- Official name: Vaal Barrage
- Country: South Africa
- Location: Border Gauteng & Free State
- Coordinates: 26°45′53″S 27°41′03″E﻿ / ﻿26.7647°S 27.6841°E
- Opening date: 1923
- Owner(s): Rand Water

Dam and spillways
- Type of dam: Barrage
- Impounds: Vaal River
- Height: 10 metres (33 ft)
- Length: 329 metres (1,079 ft)

Reservoir
- Creates: Vaal Barrage Reservoir
- Total capacity: 56,712,000 cubic metres (2.0028×10^{9} cu ft)
- Catchment area: 1,349 hectares (3,330 acres)

= Vaal Barrage =

The Vaal River Barrage Reservoir is a dam on the Vaal River near Vanderbijlpark, border Gauteng and Free State, South Africa.

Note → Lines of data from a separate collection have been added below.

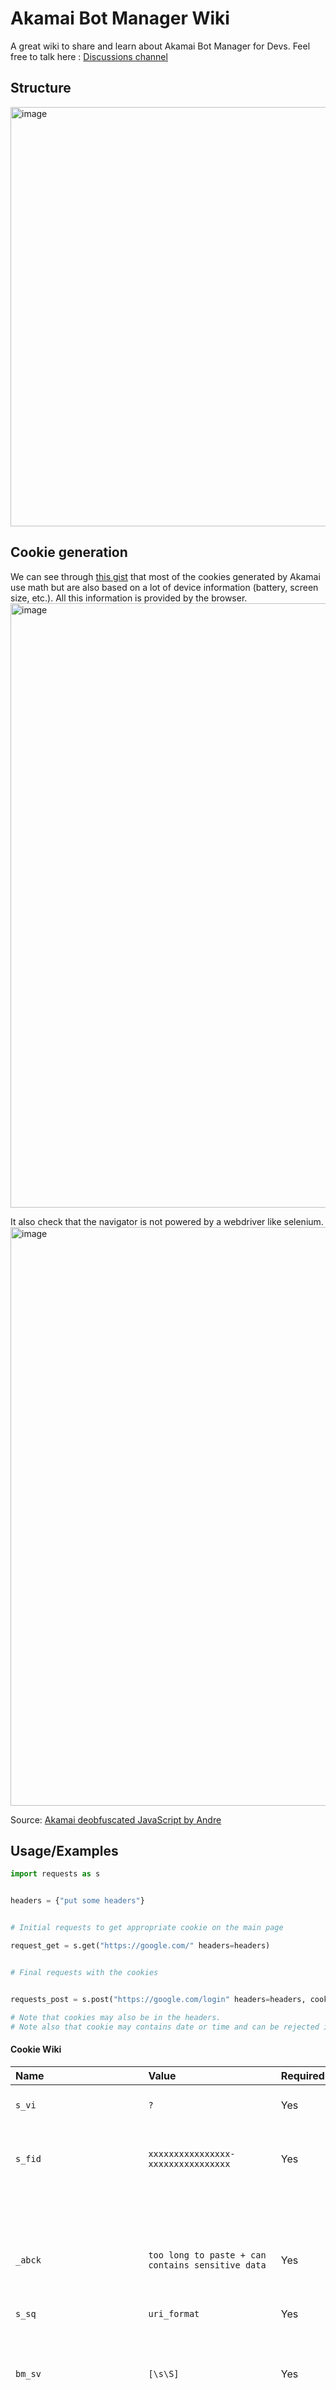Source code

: # Akamai Bot Manager Wiki

A great wiki to share and learn about Akamai Bot Manager for Devs.
Feel free to talk here : [Discussions channel](https://github.com/LincolnKermit/akamai-bot-manager-unofficial/discussions/categories/general)

## Structure


<img width="671" alt="image" src="https://github.com/LincolnKermit/akamai-bot-manager-unofficial/assets/104798220/9e5f2e8a-3786-44ca-8577-033378bce0ff">

## Cookie generation


We can see through [this gist](https://gist.github.com/AnderRV/12eb434af9f4aa185bfd0fd274713763) that most of the cookies generated by Akamai use math but are also based on a lot of device information (battery, screen size, etc.). All this information is provided by the browser.
<img width="967" alt="image" src="https://github.com/LincolnKermit/akamai-bot-manager-unofficial/assets/104798220/b00ec8fd-31a8-4203-ab5a-ecdc57dcbf9b">



It also check that the navigator is not powered by a webdriver like selenium.
<img width="926" alt="image" src="https://github.com/LincolnKermit/akamai-bot-manager-unofficial/assets/104798220/f6e09e08-cce2-4389-a3b4-53a7f13b681a">



Source: [Akamai deobfuscated JavaScript by Andre](https://gist.github.com/AnderRV/12eb434af9f4aa185bfd0fd274713763)


## Usage/Examples

```python
import requests as s


headers = {"put some headers"}


# Initial requests to get appropriate cookie on the main page

request_get = s.get("https://google.com/" headers=headers)


# Final requests with the cookies


requests_post = s.post("https://google.com/login" headers=headers, cookie=request_get.cookie)

# Note that cookies may also be in the headers.
# Note also that cookie may contains date or time and can be rejected if the time doesn't match.


```





#### Cookie Wiki
| Name           | Value                                             | Required | Description                                                                                       |
| :------------- | :------------------------------------------------ | :------- | :------------------------------------------------------------------------------------------------ |
| `s_vi`         | `?`                                               | Yes      | Akamai cookie, used to identify unique visitors, with an ID and timestamp                         |
| `s_fid`        | `xxxxxxxxxxxxxxxx-xxxxxxxxxxxxxxxx`               | Yes      | This cookie name is associated with the analytics service provided by Adobe's Site Catalyst       |
|                |                                                   |          | product suite, containing a randomly generated, unique id.                                          |
| `_abck`        | `too long to paste + can contains sensitive data` | Yes      | This cookie is used to know information about the computer and prove it is a real browser.        |
| `s_sq`         | `uri_format`                                      | Yes      | This cookie is necessary to track the URL of the page the user was on during requests.            |
| `bm_sv`        | `[\s\S]`                                          | Yes      | Cookie used by Akamai Bot Manager to differentiate between human-generated and bot-generated      |
|                |                                                   |          | web requests.                                                                                     |
| `ak_bmsc`      | `?`                                               | No       | Cookie used to optimize performance and improve user experience on Akamai websites. Not required  |
|                |                                                   |          | for login but recommended not to delete.                                                           |
| `aic_authui_{customer_id}` | `aic_authui_{customer_id}`        | Yes      | Unique identifier for the authentication session, where `{customer_id}` is replaced with the     |
|                | `aic_authui_e0a70b4f-1eef-4856-bcdb-f050fee66aae`  |          | specific customer ID. Either this or the corresponding `{customer_id}` cookie is required for    |
|                |                                                   |          | login; deleting both will result in login failure.                                                 |
| `{customer_id}` | `e0a70b4f-1eef-4856-bcdb-f050fee66aae`          | Yes      | Unique identifier for the authentication session, typically used with `aic_authui_{customer_id}`  |
|                |                                                   |          | to validate login sessions.                                                                       |


#### Error Code Wiki

403 : Forbidden -> Cookie / Headers doesn't match or doesn't work.
428 : Same Requests repeated -> Crypto Challenge 
Timeout : Incorrect Cookie or not cookie at all.



## Documentation

[Cookie Manager Documentation by Akamai](https://techdocs.akamai.com/identity-cloud/docs/hosted-login-cookies-and-local-storage-1)

[Javascript Generator Cookie Process by AnderRV](https://gist.github.com/AnderRV/12eb434af9f4aa185bfd0fd274713763)





## Related

Here are some related projects:

[Outdated Cookie Generator in Golang](https://github.com/i7solar/Akamai)

[Outdated Cookie Generator in TypeScript](https://github.com/zedd3v/abck)



## Disclaimer: Educational Information and Non-responsibility Notice

Please note that I am not responsible for the accuracy or reliability of the information provided about Akamai Technologies or any other topic discussed here. It's always recommended to verify information from reliable sources for any critical decisions or actions. Additionally, I am not liable for any illegal activities conducted based on the information provided here; this content is purely educational and should not be construed as legal advice or encouragement to engage in illegal activities.
## Authors

- [@LincolnKermit](https://www.github.com/LincolnKermit)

The Barrage, created by a set of gates across the Vaal River, was built by Rand Water downstream of the Vaal Dam, in 1923. The reservoir is 64 kilometres long and has a total storage capacity of 63 million litres, a surface area of 16,835 square kilometres and has an average depth of 4,5 metres. The rivers – i.e., Suikerbosrand, Klip, & Rietspruit – that feed into the Vaal River Barrage Reservoir flow from industrial and heavily populated areas such as Johannesburg, Vereeniging and Sasolburg. This reservoir was used to supply water to the Witwatersrand but no longer does so because the quality of its water is deteriorating due to pollution. This reservoir, which is managed by Rand Water, is used for many recreational activities, such as boating, skiing, fishing, and swimming, with many holiday resorts found along its banks.